Only the center of the celebration is Queer Sci Fi on Facebook. This poor little Cauldron can't participate since it's Forbidden by Facebook.
This doesn't mean it can't celebrate in other places. Or that my Facebook Author Page won't reflect some of the contents of this Cauldron. :)
We're going to play even if Facebook won't let us play with them. After all, there are other social mediums we can scamper into. :)
On the general theme of scampering, here's a little taste of Seven Tricks, my upcoming holiday tale.
Some say a mouse king has seven heads with seven crowns. In a way, this is true. A mouse prince must play seven tricks before the twelve days of Christmas are over. If he doesn’t, he cannot claim his throne.
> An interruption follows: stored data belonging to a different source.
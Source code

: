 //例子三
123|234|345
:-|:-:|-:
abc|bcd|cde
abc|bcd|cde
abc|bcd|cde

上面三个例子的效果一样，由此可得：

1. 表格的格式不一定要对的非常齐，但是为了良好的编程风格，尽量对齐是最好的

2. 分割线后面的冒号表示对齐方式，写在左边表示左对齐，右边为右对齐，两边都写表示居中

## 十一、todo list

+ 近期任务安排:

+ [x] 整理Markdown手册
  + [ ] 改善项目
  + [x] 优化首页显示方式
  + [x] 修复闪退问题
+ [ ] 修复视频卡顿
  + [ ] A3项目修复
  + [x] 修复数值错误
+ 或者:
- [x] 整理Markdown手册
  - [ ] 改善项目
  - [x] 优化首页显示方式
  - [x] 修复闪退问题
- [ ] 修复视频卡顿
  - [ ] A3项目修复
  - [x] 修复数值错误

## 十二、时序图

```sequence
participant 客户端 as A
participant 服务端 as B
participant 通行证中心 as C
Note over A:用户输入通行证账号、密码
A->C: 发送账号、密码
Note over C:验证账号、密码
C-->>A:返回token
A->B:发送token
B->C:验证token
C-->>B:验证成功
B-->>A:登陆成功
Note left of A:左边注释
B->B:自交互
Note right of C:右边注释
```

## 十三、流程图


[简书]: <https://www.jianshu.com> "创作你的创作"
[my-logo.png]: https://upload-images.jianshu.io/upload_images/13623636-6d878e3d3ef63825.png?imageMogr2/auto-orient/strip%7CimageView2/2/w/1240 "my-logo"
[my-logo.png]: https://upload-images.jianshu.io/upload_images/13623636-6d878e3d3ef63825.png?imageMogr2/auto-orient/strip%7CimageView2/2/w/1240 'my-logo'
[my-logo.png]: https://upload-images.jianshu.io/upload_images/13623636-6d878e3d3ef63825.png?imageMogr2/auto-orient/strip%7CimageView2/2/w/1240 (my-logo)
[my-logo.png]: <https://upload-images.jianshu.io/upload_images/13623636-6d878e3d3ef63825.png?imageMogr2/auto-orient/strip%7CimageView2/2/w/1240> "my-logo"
“You must prove your worth before I acknowledge you as my heir,” Madam Mousenip said to me in the shadow of the enormous ticking tower. “Only by succeeding at seven tricks will you possess what you desire.”
She herself had become our sovereign through seven capers of her own, earning the name Mousenip for delivering tiny bites, which left cheese looking unscathed and humans whimpering. She’d nipped a human princess once. The bite turned the girl’s face into something so beautiful her people fainted at the sight of her. That was Madam Mousenip. Kind even to hideous giants.
I flicked my whiskers in humble acknowledgement of the Mouse Queen’s words.
In truth, winning the throne was what she desired, not I. What I wished for was a bit more romantic and complicated.
I’d had a dream involving our coming Christmas, but it wasn’t of me ascending the throne, oh no. I’d dreamed of an endless supply of tissue, scattered about the giant shrubbery humans insisted on covering with baubles.
Not that the shredded paper was what I desired, although there was enough for all my subjects, saving the king-size portion for myself.
No, what I wanted was the exquisite creature standing half in and half out of a giant box left open on the floor.
Wooden was he, keeping his arms and legs stiff and motionless in his bright red coat and green trousers. Wispy white hair stuck out of the crown on his head and square chin.
Ah, he had to be a prince of some sort. Perhaps a prince of the wooden dolls? Some of the humans kept such poppets as toys or slaves. Not much of a royal title.
The beauty bared his teeth at me in a seductive show of defiance. Never had I seen such an enormous, toothy jaw. The scent of roasted nuts wafted from his mouth, making my nostrils flare with hunger.